図1は、本発明の光制御多層膜構造体の断面構成を示す概念図である。また、
図2は、本発明の光制御多層膜構造体の断面構成および作用を示す概念図である。これらに図示するように本光制御多層膜構造体10は、一対の透明基板1、1の対向面の一方に紫外線吸収層3(以下、「紫外光吸収層」ともいう。)と透明電極層2とが積層配置し、もう一方の対向面に透明電極層2のみを配置した構造を有し、これらの間に、可視〜赤外光の反射・透過を制御して可逆的な発色または消色の可能なエレクトロクロミック層6が設けられていることを、主たる構成とする。
【0016】
図示するように本光制御多層膜構造体10のエレクトロクロミック層6は、可逆的に発色または消色することができる発色層4と、電解質層5との積層構造とすることができる。しかしながらエレクトロクロミック層は、発色層と前記電解質層とが混合された構造としてもよい(図示せず)。
【0017】
本発明の光制御多層膜構造体10はかかる構成を備えるため、その紫外光吸収層3が外側つまり光入射側となるように配置することにより、紫外光吸収層3においてまず人体に有害な紫外光が吸収・遮断され、ついで、可逆的に発色または消色することが可能なエレクトロクロミック層6において可視光および赤外光の反射・透過が制御される。
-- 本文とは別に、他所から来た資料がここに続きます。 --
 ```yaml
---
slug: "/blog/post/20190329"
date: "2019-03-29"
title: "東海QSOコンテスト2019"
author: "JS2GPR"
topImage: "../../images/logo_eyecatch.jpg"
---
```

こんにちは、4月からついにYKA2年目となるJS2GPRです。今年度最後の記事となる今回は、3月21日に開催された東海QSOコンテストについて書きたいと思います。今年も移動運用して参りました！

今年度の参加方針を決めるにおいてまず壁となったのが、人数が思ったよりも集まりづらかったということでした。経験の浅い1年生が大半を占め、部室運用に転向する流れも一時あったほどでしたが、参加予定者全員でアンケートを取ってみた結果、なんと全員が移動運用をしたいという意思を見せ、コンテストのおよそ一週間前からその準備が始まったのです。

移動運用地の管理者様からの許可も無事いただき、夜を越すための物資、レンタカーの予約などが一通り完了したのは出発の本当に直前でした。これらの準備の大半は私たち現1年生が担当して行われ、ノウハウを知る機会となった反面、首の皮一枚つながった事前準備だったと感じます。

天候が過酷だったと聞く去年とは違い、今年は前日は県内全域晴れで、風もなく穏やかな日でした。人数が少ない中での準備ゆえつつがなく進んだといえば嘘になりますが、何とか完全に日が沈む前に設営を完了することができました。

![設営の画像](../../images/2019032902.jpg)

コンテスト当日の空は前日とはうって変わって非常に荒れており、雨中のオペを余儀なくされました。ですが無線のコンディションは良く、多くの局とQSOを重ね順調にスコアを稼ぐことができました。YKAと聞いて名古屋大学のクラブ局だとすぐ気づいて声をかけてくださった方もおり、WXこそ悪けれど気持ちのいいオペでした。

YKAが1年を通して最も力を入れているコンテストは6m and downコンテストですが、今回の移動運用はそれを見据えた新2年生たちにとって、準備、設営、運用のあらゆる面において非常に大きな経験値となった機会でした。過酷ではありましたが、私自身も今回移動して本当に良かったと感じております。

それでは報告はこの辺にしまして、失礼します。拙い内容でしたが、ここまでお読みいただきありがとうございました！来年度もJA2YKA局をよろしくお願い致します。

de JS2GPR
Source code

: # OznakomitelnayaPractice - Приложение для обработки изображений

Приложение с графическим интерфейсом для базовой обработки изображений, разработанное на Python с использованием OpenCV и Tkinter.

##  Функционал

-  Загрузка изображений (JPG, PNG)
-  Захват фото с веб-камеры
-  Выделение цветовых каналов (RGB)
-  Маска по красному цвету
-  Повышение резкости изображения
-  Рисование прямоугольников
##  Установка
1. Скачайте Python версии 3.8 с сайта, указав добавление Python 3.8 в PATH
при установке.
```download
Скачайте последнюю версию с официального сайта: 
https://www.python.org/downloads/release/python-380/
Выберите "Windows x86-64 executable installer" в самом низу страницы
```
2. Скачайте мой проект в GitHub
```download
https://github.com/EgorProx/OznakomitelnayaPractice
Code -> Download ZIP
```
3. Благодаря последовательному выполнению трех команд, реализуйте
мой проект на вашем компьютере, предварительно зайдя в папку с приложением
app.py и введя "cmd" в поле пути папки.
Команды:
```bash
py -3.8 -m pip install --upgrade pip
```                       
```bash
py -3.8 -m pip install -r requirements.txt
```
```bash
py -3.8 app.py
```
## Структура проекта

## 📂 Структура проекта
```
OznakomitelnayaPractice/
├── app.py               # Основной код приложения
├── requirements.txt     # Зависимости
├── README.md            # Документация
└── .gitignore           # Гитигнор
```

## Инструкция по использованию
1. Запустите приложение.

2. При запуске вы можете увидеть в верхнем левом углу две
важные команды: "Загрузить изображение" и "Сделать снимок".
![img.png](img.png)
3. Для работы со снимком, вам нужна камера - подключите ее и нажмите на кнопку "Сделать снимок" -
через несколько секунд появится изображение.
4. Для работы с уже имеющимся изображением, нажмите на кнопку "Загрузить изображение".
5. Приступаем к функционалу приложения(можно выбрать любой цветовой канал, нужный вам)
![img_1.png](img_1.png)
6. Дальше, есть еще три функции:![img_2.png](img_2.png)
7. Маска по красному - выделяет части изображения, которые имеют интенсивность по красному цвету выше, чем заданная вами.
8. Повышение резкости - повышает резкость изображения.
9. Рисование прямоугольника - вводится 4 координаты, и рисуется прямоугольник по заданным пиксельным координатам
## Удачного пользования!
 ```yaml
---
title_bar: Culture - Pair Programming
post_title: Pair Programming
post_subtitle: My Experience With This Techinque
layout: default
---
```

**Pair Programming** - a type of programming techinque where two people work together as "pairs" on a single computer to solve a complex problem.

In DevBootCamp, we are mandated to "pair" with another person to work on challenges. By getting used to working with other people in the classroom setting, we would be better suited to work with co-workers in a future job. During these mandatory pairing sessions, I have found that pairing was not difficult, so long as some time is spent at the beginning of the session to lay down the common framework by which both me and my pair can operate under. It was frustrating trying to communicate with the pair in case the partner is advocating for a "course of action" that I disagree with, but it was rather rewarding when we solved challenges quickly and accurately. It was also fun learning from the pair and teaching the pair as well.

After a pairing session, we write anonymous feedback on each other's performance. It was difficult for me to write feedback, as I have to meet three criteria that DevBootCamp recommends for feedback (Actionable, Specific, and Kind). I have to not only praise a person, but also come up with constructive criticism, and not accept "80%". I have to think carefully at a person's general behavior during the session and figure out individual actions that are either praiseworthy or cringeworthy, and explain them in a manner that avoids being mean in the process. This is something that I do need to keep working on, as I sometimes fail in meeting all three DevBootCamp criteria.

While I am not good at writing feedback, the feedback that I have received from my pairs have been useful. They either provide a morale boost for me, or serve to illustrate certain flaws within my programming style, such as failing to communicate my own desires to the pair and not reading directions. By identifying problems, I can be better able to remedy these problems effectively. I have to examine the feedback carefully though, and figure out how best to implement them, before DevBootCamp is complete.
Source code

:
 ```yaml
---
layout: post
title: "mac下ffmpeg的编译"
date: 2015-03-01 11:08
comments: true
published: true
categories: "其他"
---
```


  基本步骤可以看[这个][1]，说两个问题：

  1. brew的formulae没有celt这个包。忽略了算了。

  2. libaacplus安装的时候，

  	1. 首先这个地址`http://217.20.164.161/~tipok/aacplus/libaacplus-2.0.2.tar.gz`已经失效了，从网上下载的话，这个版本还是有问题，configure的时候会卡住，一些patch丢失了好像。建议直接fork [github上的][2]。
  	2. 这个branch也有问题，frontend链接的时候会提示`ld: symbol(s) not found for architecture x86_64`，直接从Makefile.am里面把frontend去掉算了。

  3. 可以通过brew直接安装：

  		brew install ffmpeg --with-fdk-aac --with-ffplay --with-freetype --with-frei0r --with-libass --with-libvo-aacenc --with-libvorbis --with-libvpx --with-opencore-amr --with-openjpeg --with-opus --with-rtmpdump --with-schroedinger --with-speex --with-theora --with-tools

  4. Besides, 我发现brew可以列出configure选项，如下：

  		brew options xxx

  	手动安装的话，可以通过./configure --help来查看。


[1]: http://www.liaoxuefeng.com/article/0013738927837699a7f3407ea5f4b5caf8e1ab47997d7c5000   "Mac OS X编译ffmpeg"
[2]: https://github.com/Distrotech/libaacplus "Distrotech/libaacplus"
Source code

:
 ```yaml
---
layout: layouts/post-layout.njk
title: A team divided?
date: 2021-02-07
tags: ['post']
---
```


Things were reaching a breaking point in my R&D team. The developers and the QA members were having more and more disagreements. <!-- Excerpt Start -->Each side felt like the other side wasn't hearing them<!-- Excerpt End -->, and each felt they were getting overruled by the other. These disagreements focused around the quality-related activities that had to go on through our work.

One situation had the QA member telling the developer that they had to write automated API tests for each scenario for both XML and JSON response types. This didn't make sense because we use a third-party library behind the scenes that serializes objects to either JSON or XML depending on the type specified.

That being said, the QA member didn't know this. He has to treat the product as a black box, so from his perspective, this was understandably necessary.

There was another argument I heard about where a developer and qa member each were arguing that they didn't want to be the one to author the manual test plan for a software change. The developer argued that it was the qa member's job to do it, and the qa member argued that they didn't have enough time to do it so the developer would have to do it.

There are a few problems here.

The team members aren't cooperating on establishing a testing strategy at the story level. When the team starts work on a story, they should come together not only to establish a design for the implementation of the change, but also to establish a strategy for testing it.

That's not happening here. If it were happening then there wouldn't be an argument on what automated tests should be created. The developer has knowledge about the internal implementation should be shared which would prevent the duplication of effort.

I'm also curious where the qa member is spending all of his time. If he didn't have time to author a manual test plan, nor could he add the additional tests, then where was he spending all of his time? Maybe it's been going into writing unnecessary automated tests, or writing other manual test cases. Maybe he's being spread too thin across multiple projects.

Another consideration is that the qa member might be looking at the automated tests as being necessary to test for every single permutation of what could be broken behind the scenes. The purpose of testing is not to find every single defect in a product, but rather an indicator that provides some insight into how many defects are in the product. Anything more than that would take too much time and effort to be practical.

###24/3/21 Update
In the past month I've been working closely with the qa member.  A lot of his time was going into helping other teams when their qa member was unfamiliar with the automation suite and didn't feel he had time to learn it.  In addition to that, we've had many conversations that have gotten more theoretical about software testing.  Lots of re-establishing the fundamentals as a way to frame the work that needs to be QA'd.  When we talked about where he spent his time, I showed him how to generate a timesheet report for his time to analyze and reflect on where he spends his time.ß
これにより、有害な紫外光が内部に取り込まれることを抑制することができる。
【0018】
また、本発明の光制御多層膜構造体10は、エレクトロクロミック層6による可視光の反射・透過制御により、明るさ、暗さを任意に制御できる電子ブラインドとしての機能を発揮することができる。さらには、エレクトロクロミック層6により赤外光すなわち熱エネルギーの反射・透過を制御することもできる。
【0019】
また、本発明の光制御多層膜構造体10は、太陽光の熱入射を制御する一方で、外部の視界を確保できるブラインドの役目も果たす。エレクトロクロミック層6により、可視光領域における反射・透過も制御制御可能だからである。すなわち本発明によれば、紫外−可視−赤外の広範囲波長域にわたる、多機能的な調光特性を提供することができる。
【0020】
本発明光制御多層膜構造体10の紫外線吸収層3としては、紫外線吸収特性を有する金属酸化物を用いるものとすることができ、特に無機酸化物、たとえば酸化亜鉛、酸化チタン、酸化セリウム、あるいは酸化鉄などを好適に用いることができる。
【0021】
また、エレクトロクロミック層6を構成する発色層4としては、無機酸化物かまたは該無機酸化物の多孔質体に有機エレクトロクロミック色素を吸着させた構造体を用いるものとすることができる。この無機酸化物としてはたとえば、酸化タングステン、プルシアンブルー、酸化ニッケル、または酸化イリジウムを好適に用いることができる。
【0022】
また、エレクトロクロミック層6を構成する電解質層5としては、電解質溶液、ゲル状電解質、または固体電解質のいずれかを、好適に用いることができる。
【0023】
また、透明電極層2としては、透明性と導電性を有する金属酸化物、または透明導電性高分子材料から選択するものとすることができる。金属酸化物としてはたとえば、酸化インジウムスズ、酸化スズ、または酸化亜鉛を好適に用いることができる。
【0024】
本発明光制御多層膜構造体10の透明電極層2、紫外線吸収層3、発色層4、電解質層5はいずれも、化学的成膜手法もしくは物理的成膜手法のいずれか一つの手法、または各手法を組み合わせることによって形成することができる。
【0025】
また、透明基板1としては、ガラス、樹脂フィルム、または樹脂シートを好適に用いることができる。以上説明した光制御多層膜構造体を用いて、調光ガラス、あるいは調光フィルムといった調光構造体を構成することができる。
【実施例】
【0026】
本発明光制御多層膜構造体および調光構造体の作製は、様々な製膜方法、たとえば物理的方法、化学的方法などによって、またこれらの適宜の組合せによって行うことができるが、一実施例について説明する。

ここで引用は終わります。